The answer must consist of every line from the entries below that contains the word "City".
# # # # # # #
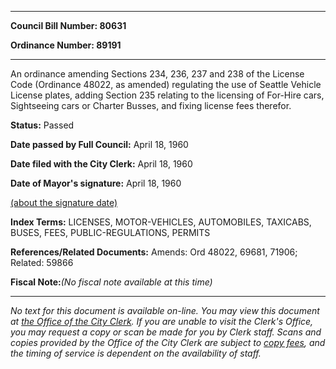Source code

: 

********

**Council Bill Number: 80631**
   
**Ordinance Number: 89191**
********

 An ordinance amending Sections 234, 236, 237 and 238 of the License Code (Ordinance 48022, as amended) regulating the use of Seattle Vehicle License plates, adding Section 235 relating to the licensing of For-Hire cars, Sightseeing cars or Charter Busses, and fixing license fees therefor.

**Status:** Passed
   
**Date passed by Full Council:** April 18, 1960
   
**Date filed with the City Clerk:** April 18, 1960
   
**Date of Mayor's signature:** April 18, 1960
   
[(about the signature date)](/~public/approvaldate.htm)
   
   
   
   
**Index Terms:** LICENSES, MOTOR-VEHICLES, AUTOMOBILES, TAXICABS, BUSES, FEES, PUBLIC-REGULATIONS, PERMITS

**References/Related Documents:** Amends: Ord 48022, 69681, 71906; Related: 59866

**Fiscal Note:**_(No fiscal note available at this time)_
********

_No text for this document is available on-line. You may view this document at [the Office of the City Clerk](http://www.seattle.gov/leg/clerk/contactUs.htm). If you are unable to visit the Clerk's Office, you may request a copy or scan be made for you by Clerk staff. Scans and copies provided by the Office of the City Clerk are subject to [copy fees](http://clerk.seattle.gov/~public/clerkfees.htm), and the timing of service is dependent on the availability of staff._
# # # # # # #
*Completed task*.
**Date filed with the City Clerk:** April 18, 1960
_No text for this document is available on-line. You may view this document at [the Office of the City Clerk](http://www.seattle.gov/leg/clerk/contactUs.htm). If you are unable to visit the Clerk's Office, you may request a copy or scan be made for you by Clerk staff. Scans and copies provided by the Office of the City Clerk are subject to [copy fees](http://clerk.seattle.gov/~public/clerkfees.htm), and the timing of service is dependent on the availability of staff._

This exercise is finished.